Segment Start: Entries provided
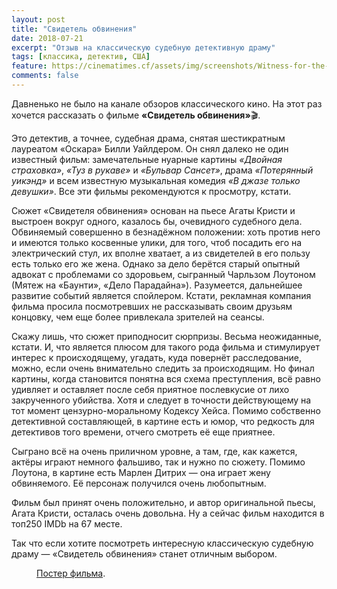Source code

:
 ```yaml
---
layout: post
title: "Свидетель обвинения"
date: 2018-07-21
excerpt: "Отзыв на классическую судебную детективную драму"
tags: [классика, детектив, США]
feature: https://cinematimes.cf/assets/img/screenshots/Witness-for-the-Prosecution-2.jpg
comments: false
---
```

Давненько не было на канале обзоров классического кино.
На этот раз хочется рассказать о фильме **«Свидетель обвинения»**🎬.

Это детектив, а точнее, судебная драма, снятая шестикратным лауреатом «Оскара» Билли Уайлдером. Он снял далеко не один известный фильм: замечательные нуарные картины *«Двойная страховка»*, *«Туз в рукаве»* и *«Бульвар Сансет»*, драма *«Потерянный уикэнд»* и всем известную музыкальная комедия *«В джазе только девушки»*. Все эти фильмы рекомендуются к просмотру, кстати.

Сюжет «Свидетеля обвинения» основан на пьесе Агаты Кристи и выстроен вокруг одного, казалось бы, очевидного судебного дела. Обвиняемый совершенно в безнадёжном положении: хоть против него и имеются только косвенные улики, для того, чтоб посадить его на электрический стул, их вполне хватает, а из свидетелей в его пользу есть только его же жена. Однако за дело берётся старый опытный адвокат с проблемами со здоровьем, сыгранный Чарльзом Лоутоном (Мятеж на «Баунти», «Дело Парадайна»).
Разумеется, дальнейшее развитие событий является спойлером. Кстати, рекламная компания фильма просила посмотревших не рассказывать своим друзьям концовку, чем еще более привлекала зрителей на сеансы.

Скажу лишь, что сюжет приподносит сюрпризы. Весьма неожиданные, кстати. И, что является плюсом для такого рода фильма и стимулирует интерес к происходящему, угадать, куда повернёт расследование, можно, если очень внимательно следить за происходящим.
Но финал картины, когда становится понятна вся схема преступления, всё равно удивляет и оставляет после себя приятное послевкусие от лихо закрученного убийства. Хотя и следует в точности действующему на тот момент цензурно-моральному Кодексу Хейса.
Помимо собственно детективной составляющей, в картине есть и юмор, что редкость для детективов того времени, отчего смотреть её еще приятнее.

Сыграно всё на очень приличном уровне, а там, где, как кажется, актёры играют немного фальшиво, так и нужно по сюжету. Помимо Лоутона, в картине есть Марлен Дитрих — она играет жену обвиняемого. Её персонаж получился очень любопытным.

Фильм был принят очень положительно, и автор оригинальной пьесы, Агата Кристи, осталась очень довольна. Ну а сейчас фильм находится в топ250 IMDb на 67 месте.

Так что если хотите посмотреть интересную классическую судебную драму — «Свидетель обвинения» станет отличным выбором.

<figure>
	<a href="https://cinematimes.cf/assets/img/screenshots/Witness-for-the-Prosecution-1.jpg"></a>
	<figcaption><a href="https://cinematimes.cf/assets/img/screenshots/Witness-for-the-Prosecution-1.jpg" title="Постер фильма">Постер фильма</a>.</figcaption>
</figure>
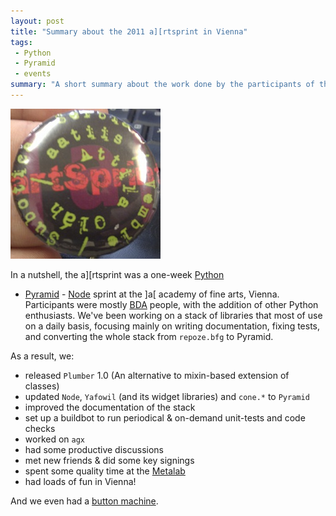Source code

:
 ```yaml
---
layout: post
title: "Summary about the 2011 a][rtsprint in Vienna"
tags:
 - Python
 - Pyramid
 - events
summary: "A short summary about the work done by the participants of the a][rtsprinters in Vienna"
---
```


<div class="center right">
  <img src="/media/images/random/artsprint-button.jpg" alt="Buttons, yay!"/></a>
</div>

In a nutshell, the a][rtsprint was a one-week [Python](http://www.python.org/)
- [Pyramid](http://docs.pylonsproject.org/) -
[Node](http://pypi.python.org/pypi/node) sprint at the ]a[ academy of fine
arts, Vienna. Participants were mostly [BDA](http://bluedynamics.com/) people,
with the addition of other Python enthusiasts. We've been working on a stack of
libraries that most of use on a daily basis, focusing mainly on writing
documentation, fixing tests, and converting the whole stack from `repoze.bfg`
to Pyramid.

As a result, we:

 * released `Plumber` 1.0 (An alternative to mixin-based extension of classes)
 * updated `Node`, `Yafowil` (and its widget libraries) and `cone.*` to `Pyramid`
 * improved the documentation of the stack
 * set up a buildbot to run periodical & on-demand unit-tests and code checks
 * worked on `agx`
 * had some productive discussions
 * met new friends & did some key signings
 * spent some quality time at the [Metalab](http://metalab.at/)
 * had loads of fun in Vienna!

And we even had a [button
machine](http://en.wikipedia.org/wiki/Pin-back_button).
Segment End: Entries provided
Work item: Please output exactly the lines between the one holding "and code checks" and the one holding "And we even had a [button" in the records above, inclusive, and nothing more.

Answer to this exercise:
 * set up a buildbot to run periodical & on-demand unit-tests and code checks
 * worked on `agx`
 * had some productive discussions
 * met new friends & did some key signings
 * spent some quality time at the [Metalab](http://metalab.at/)
 * had loads of fun in Vienna!

And we even had a [button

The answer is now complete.